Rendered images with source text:
-*-*-
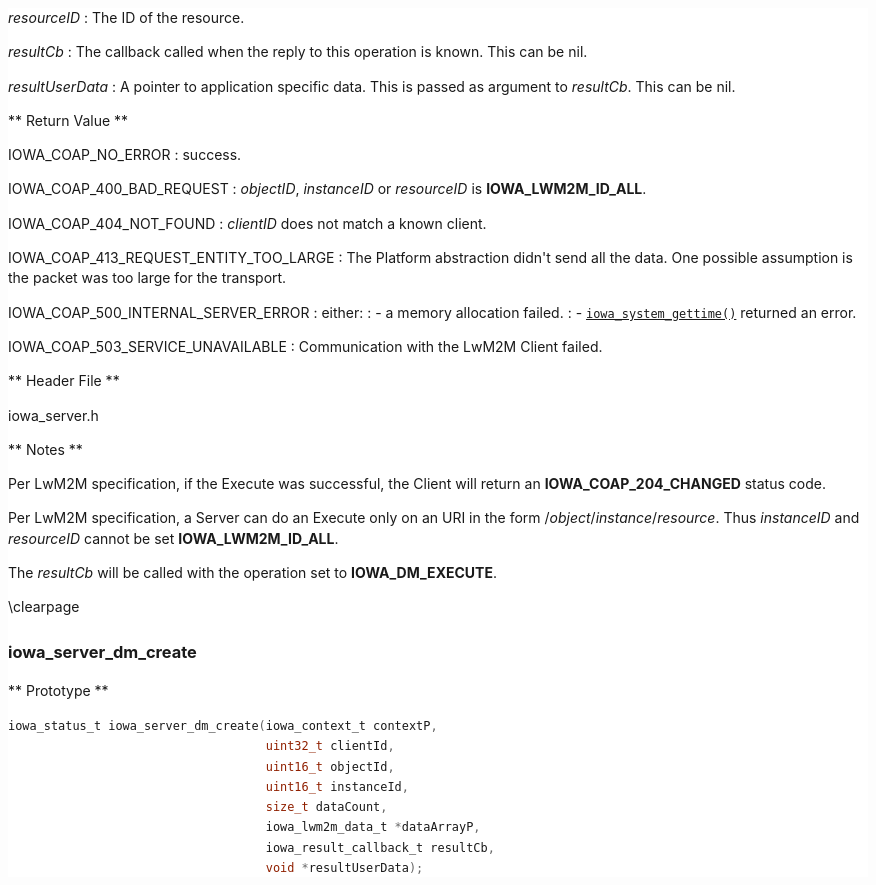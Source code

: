 *resourceID*
: The ID of the resource.

*resultCb*
: The callback called when the reply to this operation is known. This can be nil.

*resultUserData*
: A pointer to application specific data. This is passed as argument to *resultCb*. This can be nil.

** Return Value **

IOWA_COAP_NO_ERROR
: success.

IOWA_COAP_400_BAD_REQUEST
: *objectID*, *instanceID* or *resourceID* is **IOWA_LWM2M_ID_ALL**.

IOWA_COAP_404_NOT_FOUND
: *clientID* does not match a known client.

IOWA_COAP_413_REQUEST_ENTITY_TOO_LARGE
: The Platform abstraction didn't send all the data. One possible assumption is the packet was too large for the transport.

IOWA_COAP_500_INTERNAL_SERVER_ERROR
: either:
: - a memory allocation failed.
: - [`iowa_system_gettime()`](AbstractionLayer.md#iowa_system_gettime) returned an error.

IOWA_COAP_503_SERVICE_UNAVAILABLE
: Communication with the LwM2M Client failed.

** Header File **

iowa_server.h

** Notes **

Per LwM2M specification, if the Execute was successful, the Client will return an **IOWA_COAP_204_CHANGED** status code.

Per LwM2M specification, a Server can do an Execute only on an URI in the form /*object*/*instance*/*resource*. Thus *instanceID*
and *resourceID* cannot be set **IOWA_LWM2M_ID_ALL**.

The *resultCb* will be called with the operation set to **IOWA_DM_EXECUTE**.

\clearpage

### iowa_server_dm_create

** Prototype **

```c
iowa_status_t iowa_server_dm_create(iowa_context_t contextP,
                                    uint32_t clientId,
                                    uint16_t objectId,
                                    uint16_t instanceId,
                                    size_t dataCount,
                                    iowa_lwm2m_data_t *dataArrayP,
                                    iowa_result_callback_t resultCb,
                                    void *resultUserData);
```
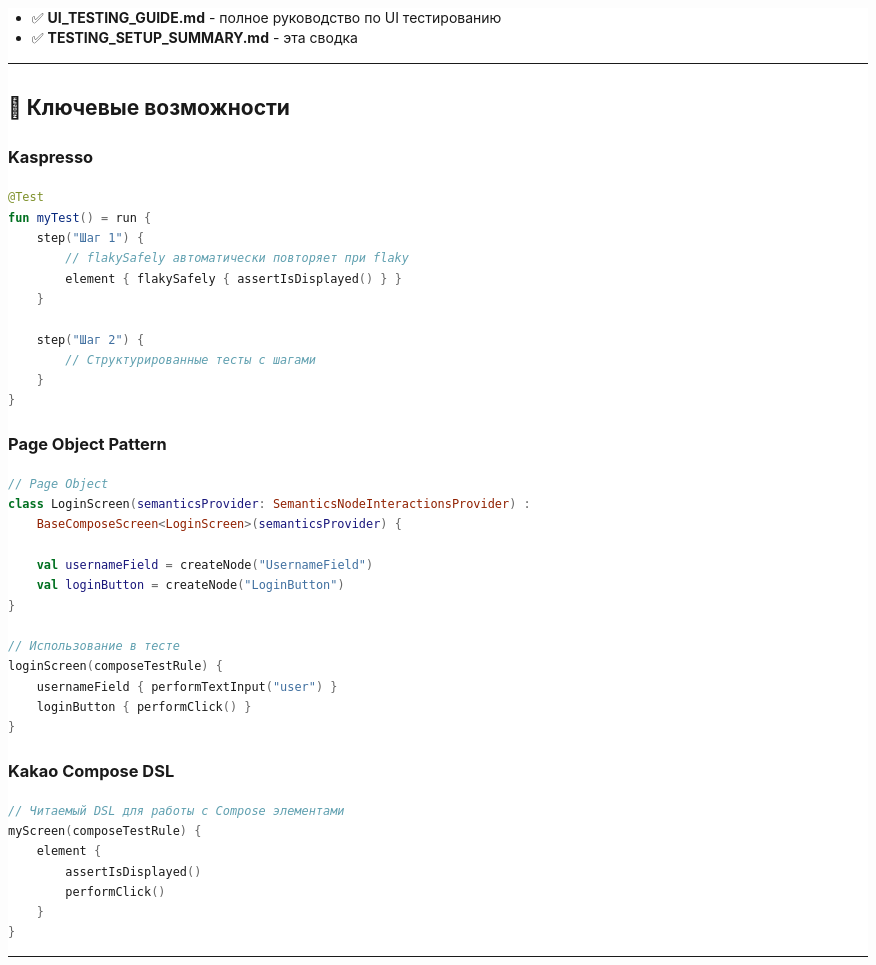- ✅ **UI_TESTING_GUIDE.md** - полное руководство по UI тестированию
- ✅ **TESTING_SETUP_SUMMARY.md** - эта сводка

---

## 🔑 Ключевые возможности

### Kaspresso

```kotlin
@Test
fun myTest() = run {
    step("Шаг 1") {
        // flakySafely автоматически повторяет при flaky
        element { flakySafely { assertIsDisplayed() } }
    }
    
    step("Шаг 2") {
        // Структурированные тесты с шагами
    }
}
```

### Page Object Pattern

```kotlin
// Page Object
class LoginScreen(semanticsProvider: SemanticsNodeInteractionsProvider) :
    BaseComposeScreen<LoginScreen>(semanticsProvider) {
    
    val usernameField = createNode("UsernameField")
    val loginButton = createNode("LoginButton")
}

// Использование в тесте
loginScreen(composeTestRule) {
    usernameField { performTextInput("user") }
    loginButton { performClick() }
}
```

### Kakao Compose DSL

```kotlin
// Читаемый DSL для работы с Compose элементами
myScreen(composeTestRule) {
    element {
        assertIsDisplayed()
        performClick()
    }
}
```

---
-*-*-
Go through the records and copy each line with "This" in it.

: The callback called when the reply to this operation is known. This can be nil.
: A pointer to application specific data. This is passed as argument to *resultCb*. This can be nil.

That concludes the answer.